| To do |
The response must consist of all the entries, duplicated without alteration.

| Record set |
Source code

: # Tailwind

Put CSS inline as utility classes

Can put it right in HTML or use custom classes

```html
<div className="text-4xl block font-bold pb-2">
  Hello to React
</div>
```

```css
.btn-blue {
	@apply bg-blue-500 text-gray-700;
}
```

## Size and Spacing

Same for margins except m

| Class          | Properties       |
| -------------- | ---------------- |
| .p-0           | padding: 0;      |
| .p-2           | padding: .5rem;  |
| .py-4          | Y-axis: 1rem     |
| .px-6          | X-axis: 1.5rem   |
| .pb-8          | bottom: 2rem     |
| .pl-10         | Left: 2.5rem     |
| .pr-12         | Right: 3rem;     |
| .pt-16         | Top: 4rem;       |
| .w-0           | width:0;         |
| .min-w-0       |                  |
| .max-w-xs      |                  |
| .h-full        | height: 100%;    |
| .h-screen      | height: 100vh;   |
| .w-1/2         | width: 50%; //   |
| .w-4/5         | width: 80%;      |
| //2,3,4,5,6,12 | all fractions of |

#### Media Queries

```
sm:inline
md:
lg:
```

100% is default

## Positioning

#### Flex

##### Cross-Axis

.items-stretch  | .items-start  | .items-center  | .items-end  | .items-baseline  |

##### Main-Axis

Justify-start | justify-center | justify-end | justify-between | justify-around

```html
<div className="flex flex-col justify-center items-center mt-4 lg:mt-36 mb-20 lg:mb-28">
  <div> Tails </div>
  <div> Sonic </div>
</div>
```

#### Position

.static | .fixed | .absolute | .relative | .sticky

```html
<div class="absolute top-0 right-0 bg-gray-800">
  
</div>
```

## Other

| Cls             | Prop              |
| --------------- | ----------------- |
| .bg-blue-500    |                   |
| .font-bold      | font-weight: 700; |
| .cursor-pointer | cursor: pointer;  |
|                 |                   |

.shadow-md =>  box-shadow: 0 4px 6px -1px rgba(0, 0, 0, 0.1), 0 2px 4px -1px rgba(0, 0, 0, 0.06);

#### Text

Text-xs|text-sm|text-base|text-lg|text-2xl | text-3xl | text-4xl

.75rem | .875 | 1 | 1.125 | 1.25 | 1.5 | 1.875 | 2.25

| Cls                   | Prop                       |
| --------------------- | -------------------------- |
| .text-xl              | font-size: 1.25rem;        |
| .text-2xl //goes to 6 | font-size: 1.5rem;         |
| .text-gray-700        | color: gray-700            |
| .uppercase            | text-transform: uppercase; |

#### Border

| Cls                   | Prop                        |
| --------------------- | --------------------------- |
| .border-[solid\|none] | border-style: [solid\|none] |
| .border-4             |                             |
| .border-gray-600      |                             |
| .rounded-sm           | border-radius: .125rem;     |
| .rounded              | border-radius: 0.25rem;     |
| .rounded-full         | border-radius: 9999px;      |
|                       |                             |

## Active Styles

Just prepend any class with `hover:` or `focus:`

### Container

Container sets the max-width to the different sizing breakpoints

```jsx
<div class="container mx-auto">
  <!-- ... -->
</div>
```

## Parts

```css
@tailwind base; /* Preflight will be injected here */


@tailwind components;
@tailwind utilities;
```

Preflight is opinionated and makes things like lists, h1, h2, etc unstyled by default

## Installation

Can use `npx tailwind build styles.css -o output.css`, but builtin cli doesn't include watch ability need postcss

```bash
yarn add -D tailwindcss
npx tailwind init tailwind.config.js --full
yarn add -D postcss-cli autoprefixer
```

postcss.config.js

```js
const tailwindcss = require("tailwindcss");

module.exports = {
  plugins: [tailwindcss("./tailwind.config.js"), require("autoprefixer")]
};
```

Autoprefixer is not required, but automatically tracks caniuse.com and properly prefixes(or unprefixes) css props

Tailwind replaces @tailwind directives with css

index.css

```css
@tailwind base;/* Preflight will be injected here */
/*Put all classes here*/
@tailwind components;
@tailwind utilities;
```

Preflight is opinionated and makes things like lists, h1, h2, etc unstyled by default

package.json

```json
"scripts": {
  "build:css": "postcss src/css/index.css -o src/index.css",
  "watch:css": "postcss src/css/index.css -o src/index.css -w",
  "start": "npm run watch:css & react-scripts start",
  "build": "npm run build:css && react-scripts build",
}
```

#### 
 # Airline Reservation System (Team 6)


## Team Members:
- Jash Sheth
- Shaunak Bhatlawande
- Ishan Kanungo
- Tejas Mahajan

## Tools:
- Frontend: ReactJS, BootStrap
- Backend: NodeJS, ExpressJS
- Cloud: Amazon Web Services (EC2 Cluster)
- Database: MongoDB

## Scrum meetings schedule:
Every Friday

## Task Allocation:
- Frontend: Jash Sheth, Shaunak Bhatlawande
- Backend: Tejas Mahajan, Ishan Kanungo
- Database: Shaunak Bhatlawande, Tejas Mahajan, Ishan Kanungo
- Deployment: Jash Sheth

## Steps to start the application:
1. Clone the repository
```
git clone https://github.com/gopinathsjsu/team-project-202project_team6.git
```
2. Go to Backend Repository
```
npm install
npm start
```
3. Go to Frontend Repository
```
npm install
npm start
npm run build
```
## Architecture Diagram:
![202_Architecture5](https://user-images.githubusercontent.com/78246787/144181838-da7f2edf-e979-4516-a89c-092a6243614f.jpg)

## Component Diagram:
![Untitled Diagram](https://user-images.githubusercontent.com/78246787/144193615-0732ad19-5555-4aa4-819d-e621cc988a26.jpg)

| Solution for this problem |
Source code

: # Tailwind

Put CSS inline as utility classes

Can put it right in HTML or use custom classes

```html
<div className="text-4xl block font-bold pb-2">
  Hello to React
</div>
```

```css
.btn-blue {
	@apply bg-blue-500 text-gray-700;
}
```

## Size and Spacing

Same for margins except m

| Class          | Properties       |
| -------------- | ---------------- |
| .p-0           | padding: 0;      |
| .p-2           | padding: .5rem;  |
| .py-4          | Y-axis: 1rem     |
| .px-6          | X-axis: 1.5rem   |
| .pb-8          | bottom: 2rem     |
| .pl-10         | Left: 2.5rem     |
| .pr-12         | Right: 3rem;     |
| .pt-16         | Top: 4rem;       |
| .w-0           | width:0;         |
| .min-w-0       |                  |
| .max-w-xs      |                  |
| .h-full        | height: 100%;    |
| .h-screen      | height: 100vh;   |
| .w-1/2         | width: 50%; //   |
| .w-4/5         | width: 80%;      |
| //2,3,4,5,6,12 | all fractions of |

#### Media Queries

```
sm:inline
md:
lg:
```

100% is default

## Positioning

#### Flex

##### Cross-Axis

.items-stretch  | .items-start  | .items-center  | .items-end  | .items-baseline  |

##### Main-Axis

Justify-start | justify-center | justify-end | justify-between | justify-around

```html
<div className="flex flex-col justify-center items-center mt-4 lg:mt-36 mb-20 lg:mb-28">
  <div> Tails </div>
  <div> Sonic </div>
</div>
```

#### Position

.static | .fixed | .absolute | .relative | .sticky

```html
<div class="absolute top-0 right-0 bg-gray-800">
  
</div>
```

## Other

| Cls             | Prop              |
| --------------- | ----------------- |
| .bg-blue-500    |                   |
| .font-bold      | font-weight: 700; |
| .cursor-pointer | cursor: pointer;  |
|                 |                   |

.shadow-md =>  box-shadow: 0 4px 6px -1px rgba(0, 0, 0, 0.1), 0 2px 4px -1px rgba(0, 0, 0, 0.06);

#### Text

Text-xs|text-sm|text-base|text-lg|text-2xl | text-3xl | text-4xl

.75rem | .875 | 1 | 1.125 | 1.25 | 1.5 | 1.875 | 2.25

| Cls                   | Prop                       |
| --------------------- | -------------------------- |
| .text-xl              | font-size: 1.25rem;        |
| .text-2xl //goes to 6 | font-size: 1.5rem;         |
| .text-gray-700        | color: gray-700            |
| .uppercase            | text-transform: uppercase; |

#### Border

| Cls                   | Prop                        |
| --------------------- | --------------------------- |
| .border-[solid\|none] | border-style: [solid\|none] |
| .border-4             |                             |
| .border-gray-600      |                             |
| .rounded-sm           | border-radius: .125rem;     |
| .rounded              | border-radius: 0.25rem;     |
| .rounded-full         | border-radius: 9999px;      |
|                       |                             |

## Active Styles

Just prepend any class with `hover:` or `focus:`

### Container

Container sets the max-width to the different sizing breakpoints

```jsx
<div class="container mx-auto">
  <!-- ... -->
</div>
```

## Parts

```css
@tailwind base; /* Preflight will be injected here */


@tailwind components;
@tailwind utilities;
```

Preflight is opinionated and makes things like lists, h1, h2, etc unstyled by default

## Installation

Can use `npx tailwind build styles.css -o output.css`, but builtin cli doesn't include watch ability need postcss

```bash
yarn add -D tailwindcss
npx tailwind init tailwind.config.js --full
yarn add -D postcss-cli autoprefixer
```

postcss.config.js

```js
const tailwindcss = require("tailwindcss");

module.exports = {
  plugins: [tailwindcss("./tailwind.config.js"), require("autoprefixer")]
};
```

Autoprefixer is not required, but automatically tracks caniuse.com and properly prefixes(or unprefixes) css props

Tailwind replaces @tailwind directives with css

index.css

```css
@tailwind base;/* Preflight will be injected here */
/*Put all classes here*/
@tailwind components;
@tailwind utilities;
```

Preflight is opinionated and makes things like lists, h1, h2, etc unstyled by default

package.json

```json
"scripts": {
  "build:css": "postcss src/css/index.css -o src/index.css",
  "watch:css": "postcss src/css/index.css -o src/index.css -w",
  "start": "npm run watch:css & react-scripts start",
  "build": "npm run build:css && react-scripts build",
}
```

#### 
 # Airline Reservation System (Team 6)


## Team Members:
- Jash Sheth
- Shaunak Bhatlawande
- Ishan Kanungo
- Tejas Mahajan

## Tools:
- Frontend: ReactJS, BootStrap
- Backend: NodeJS, ExpressJS
- Cloud: Amazon Web Services (EC2 Cluster)
- Database: MongoDB

## Scrum meetings schedule:
Every Friday

## Task Allocation:
- Frontend: Jash Sheth, Shaunak Bhatlawande
- Backend: Tejas Mahajan, Ishan Kanungo
- Database: Shaunak Bhatlawande, Tejas Mahajan, Ishan Kanungo
- Deployment: Jash Sheth

## Steps to start the application:
1. Clone the repository
```
git clone https://github.com/gopinathsjsu/team-project-202project_team6.git
```
2. Go to Backend Repository
```
npm install
npm start
```
3. Go to Frontend Repository
```
npm install
npm start
npm run build
```
## Architecture Diagram:
![202_Architecture5](https://user-images.githubusercontent.com/78246787/144181838-da7f2edf-e979-4516-a89c-092a6243614f.jpg)

## Component Diagram:
![Untitled Diagram](https://user-images.githubusercontent.com/78246787/144193615-0732ad19-5555-4aa4-819d-e621cc988a26.jpg)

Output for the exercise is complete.